Exercise aim:
The answer is every line of the records that holds the word "size", copied in full.

== Segment start ==

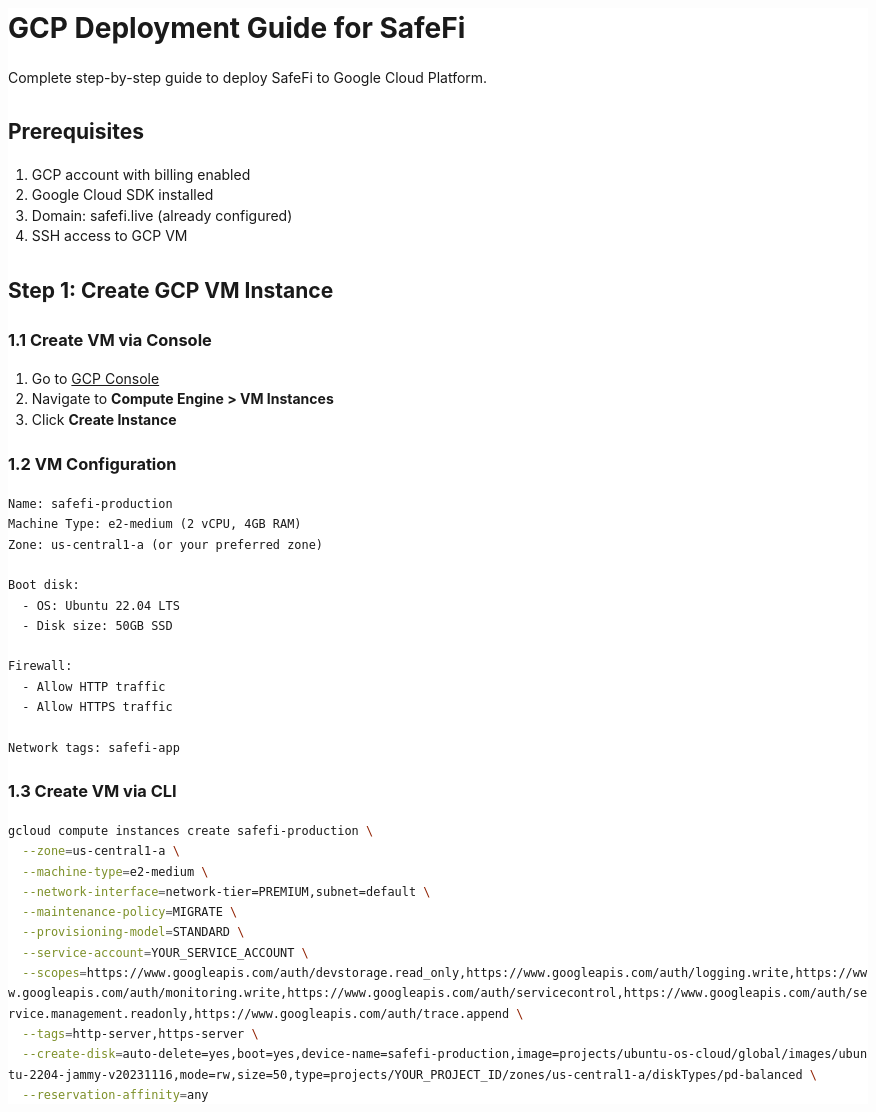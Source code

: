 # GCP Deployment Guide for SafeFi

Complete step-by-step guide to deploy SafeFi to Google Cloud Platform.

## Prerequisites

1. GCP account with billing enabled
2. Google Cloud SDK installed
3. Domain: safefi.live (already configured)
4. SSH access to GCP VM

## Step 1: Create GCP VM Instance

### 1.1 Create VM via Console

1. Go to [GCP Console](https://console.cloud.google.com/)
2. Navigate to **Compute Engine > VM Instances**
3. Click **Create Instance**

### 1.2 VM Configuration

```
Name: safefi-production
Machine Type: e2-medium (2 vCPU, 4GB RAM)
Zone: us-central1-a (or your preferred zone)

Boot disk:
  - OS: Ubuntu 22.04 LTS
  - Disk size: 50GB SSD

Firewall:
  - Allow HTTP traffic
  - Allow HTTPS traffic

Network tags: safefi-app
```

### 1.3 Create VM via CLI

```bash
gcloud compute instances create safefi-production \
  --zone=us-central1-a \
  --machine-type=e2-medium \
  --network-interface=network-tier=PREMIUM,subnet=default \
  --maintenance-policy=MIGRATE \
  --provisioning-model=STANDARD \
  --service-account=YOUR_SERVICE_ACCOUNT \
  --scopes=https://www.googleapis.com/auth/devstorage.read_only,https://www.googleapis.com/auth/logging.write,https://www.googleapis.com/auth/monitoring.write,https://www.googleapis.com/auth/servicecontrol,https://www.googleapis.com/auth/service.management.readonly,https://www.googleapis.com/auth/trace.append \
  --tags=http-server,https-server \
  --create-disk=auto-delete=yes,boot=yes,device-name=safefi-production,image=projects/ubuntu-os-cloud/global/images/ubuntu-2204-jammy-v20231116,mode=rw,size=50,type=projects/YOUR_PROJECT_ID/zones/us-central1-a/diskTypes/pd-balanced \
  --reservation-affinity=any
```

== Segment end ==
== Segment start ==

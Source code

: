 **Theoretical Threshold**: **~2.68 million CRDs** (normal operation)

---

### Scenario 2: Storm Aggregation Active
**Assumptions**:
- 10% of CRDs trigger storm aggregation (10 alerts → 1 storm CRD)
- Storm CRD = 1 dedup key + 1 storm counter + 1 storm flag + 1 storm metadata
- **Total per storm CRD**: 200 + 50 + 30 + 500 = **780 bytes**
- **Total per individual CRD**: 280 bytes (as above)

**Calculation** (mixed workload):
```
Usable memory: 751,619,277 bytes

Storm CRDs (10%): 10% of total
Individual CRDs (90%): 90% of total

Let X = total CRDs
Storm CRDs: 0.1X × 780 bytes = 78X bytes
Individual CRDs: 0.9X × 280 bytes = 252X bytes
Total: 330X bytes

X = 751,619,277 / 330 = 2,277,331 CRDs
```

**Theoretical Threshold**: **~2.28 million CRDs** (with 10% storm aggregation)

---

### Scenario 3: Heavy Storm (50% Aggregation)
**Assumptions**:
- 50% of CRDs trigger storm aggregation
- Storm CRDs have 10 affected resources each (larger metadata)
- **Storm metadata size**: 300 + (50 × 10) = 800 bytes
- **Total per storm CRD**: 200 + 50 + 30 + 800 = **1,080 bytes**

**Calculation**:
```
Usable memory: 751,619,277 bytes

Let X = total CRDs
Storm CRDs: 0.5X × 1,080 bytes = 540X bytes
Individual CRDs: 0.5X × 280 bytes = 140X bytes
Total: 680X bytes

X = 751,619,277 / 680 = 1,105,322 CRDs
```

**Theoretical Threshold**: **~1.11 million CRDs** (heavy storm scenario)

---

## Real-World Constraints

== Segment end ==

Written answer:
  - Disk size: 50GB SSD
  --create-disk=auto-delete=yes,boot=yes,device-name=safefi-production,image=projects/ubuntu-os-cloud/global/images/ubuntu-2204-jammy-v20231116,mode=rw,size=50,type=projects/YOUR_PROJECT_ID/zones/us-central1-a/diskTypes/pd-balanced \
- **Storm metadata size**: 300 + (50 × 10) = 800 bytes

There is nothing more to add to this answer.